Top of Source records

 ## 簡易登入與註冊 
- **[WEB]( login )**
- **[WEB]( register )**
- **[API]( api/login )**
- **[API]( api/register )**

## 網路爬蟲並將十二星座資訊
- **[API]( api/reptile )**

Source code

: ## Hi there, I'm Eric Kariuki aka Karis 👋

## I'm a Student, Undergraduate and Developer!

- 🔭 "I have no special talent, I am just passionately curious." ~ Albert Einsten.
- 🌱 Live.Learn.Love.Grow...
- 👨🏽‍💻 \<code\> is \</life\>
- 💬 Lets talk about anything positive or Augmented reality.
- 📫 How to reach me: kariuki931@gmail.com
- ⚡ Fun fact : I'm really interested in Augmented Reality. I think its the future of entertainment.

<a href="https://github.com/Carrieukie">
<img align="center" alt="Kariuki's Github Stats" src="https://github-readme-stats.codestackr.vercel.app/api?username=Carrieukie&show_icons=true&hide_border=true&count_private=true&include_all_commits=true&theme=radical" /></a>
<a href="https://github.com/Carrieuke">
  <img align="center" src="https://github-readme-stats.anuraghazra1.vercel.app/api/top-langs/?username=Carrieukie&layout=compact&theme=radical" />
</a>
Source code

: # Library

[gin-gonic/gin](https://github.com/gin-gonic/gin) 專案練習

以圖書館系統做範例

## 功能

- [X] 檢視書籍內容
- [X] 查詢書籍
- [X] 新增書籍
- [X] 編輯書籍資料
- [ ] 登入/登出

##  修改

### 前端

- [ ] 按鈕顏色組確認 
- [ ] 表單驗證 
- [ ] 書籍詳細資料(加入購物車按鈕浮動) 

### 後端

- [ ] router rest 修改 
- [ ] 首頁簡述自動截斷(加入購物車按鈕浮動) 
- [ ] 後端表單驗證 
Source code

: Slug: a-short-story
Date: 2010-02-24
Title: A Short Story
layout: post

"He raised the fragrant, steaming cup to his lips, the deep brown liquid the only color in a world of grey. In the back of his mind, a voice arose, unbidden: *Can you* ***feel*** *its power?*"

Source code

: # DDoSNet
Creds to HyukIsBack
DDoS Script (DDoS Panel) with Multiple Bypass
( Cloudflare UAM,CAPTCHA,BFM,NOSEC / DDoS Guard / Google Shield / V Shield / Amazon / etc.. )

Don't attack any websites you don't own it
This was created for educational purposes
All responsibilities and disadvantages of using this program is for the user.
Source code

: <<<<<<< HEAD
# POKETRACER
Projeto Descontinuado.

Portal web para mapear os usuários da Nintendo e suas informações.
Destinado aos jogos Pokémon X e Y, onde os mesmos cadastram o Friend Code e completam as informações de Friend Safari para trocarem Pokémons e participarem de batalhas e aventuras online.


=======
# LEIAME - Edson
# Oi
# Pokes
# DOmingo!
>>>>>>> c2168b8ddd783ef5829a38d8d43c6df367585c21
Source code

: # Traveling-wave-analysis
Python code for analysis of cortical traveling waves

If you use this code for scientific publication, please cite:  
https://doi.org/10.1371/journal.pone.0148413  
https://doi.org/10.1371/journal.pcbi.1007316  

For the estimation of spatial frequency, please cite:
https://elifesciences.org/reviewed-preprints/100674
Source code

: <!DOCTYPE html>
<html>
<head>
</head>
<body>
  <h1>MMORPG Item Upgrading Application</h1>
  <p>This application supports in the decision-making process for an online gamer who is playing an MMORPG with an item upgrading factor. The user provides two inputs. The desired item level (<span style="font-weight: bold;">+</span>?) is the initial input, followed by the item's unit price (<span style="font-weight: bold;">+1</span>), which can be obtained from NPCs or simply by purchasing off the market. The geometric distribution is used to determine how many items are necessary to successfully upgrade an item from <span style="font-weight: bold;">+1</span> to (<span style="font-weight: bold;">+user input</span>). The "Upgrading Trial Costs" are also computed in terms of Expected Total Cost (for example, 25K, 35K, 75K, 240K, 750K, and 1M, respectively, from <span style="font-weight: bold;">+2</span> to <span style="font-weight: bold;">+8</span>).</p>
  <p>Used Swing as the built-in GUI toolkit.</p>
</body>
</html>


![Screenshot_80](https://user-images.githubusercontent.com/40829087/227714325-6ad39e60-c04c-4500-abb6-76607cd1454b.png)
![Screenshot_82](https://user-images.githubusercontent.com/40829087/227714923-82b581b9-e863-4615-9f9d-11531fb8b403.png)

Bottom of Source records

**Task description**
Would you copy out all the entries above without changing a single character?

**Answer below**
 ## 簡易登入與註冊 
- **[WEB]( login )**
- **[WEB]( register )**
- **[API]( api/login )**
- **[API]( api/register )**

## 網路爬蟲並將十二星座資訊
- **[API]( api/reptile )**

Source code

: ## Hi there, I'm Eric Kariuki aka Karis 👋

## I'm a Student, Undergraduate and Developer!

- 🔭 "I have no special talent, I am just passionately curious." ~ Albert Einsten.
- 🌱 Live.Learn.Love.Grow...
- 👨🏽‍💻 \<code\> is \</life\>
- 💬 Lets talk about anything positive or Augmented reality.
- 📫 How to reach me: kariuki931@gmail.com
- ⚡ Fun fact : I'm really interested in Augmented Reality. I think its the future of entertainment.

<a href="https://github.com/Carrieukie">
<img align="center" alt="Kariuki's Github Stats" src="https://github-readme-stats.codestackr.vercel.app/api?username=Carrieukie&show_icons=true&hide_border=true&count_private=true&include_all_commits=true&theme=radical" /></a>
<a href="https://github.com/Carrieuke">
  <img align="center" src="https://github-readme-stats.anuraghazra1.vercel.app/api/top-langs/?username=Carrieukie&layout=compact&theme=radical" />
</a>
Source code

: # Library

[gin-gonic/gin](https://github.com/gin-gonic/gin) 專案練習

以圖書館系統做範例

## 功能

- [X] 檢視書籍內容
- [X] 查詢書籍
- [X] 新增書籍
- [X] 編輯書籍資料
- [ ] 登入/登出

##  修改

### 前端

- [ ] 按鈕顏色組確認 
- [ ] 表單驗證 
- [ ] 書籍詳細資料(加入購物車按鈕浮動) 

### 後端

- [ ] router rest 修改 
- [ ] 首頁簡述自動截斷(加入購物車按鈕浮動) 
- [ ] 後端表單驗證 
Source code

: Slug: a-short-story
Date: 2010-02-24
Title: A Short Story
layout: post

"He raised the fragrant, steaming cup to his lips, the deep brown liquid the only color in a world of grey. In the back of his mind, a voice arose, unbidden: *Can you* ***feel*** *its power?*"

Source code

: # DDoSNet
Creds to HyukIsBack
DDoS Script (DDoS Panel) with Multiple Bypass
( Cloudflare UAM,CAPTCHA,BFM,NOSEC / DDoS Guard / Google Shield / V Shield / Amazon / etc.. )

Don't attack any websites you don't own it
This was created for educational purposes
All responsibilities and disadvantages of using this program is for the user.
Source code

: <<<<<<< HEAD
# POKETRACER
Projeto Descontinuado.

Portal web para mapear os usuários da Nintendo e suas informações.
Destinado aos jogos Pokémon X e Y, onde os mesmos cadastram o Friend Code e completam as informações de Friend Safari para trocarem Pokémons e participarem de batalhas e aventuras online.


=======
# LEIAME - Edson
# Oi
# Pokes
# DOmingo!
>>>>>>> c2168b8ddd783ef5829a38d8d43c6df367585c21
Source code

: # Traveling-wave-analysis
Python code for analysis of cortical traveling waves

If you use this code for scientific publication, please cite:  
https://doi.org/10.1371/journal.pone.0148413  
https://doi.org/10.1371/journal.pcbi.1007316  

For the estimation of spatial frequency, please cite:
https://elifesciences.org/reviewed-preprints/100674
Source code

: <!DOCTYPE html>
<html>
<head>
</head>
<body>
  <h1>MMORPG Item Upgrading Application</h1>
  <p>This application supports in the decision-making process for an online gamer who is playing an MMORPG with an item upgrading factor. The user provides two inputs. The desired item level (<span style="font-weight: bold;">+</span>?) is the initial input, followed by the item's unit price (<span style="font-weight: bold;">+1</span>), which can be obtained from NPCs or simply by purchasing off the market. The geometric distribution is used to determine how many items are necessary to successfully upgrade an item from <span style="font-weight: bold;">+1</span> to (<span style="font-weight: bold;">+user input</span>). The "Upgrading Trial Costs" are also computed in terms of Expected Total Cost (for example, 25K, 35K, 75K, 240K, 750K, and 1M, respectively, from <span style="font-weight: bold;">+2</span> to <span style="font-weight: bold;">+8</span>).</p>
  <p>Used Swing as the built-in GUI toolkit.</p>
</body>
</html>


![Screenshot_80](https://user-images.githubusercontent.com/40829087/227714325-6ad39e60-c04c-4500-abb6-76607cd1454b.png)
![Screenshot_82](https://user-images.githubusercontent.com/40829087/227714923-82b581b9-e863-4615-9f9d-11531fb8b403.png)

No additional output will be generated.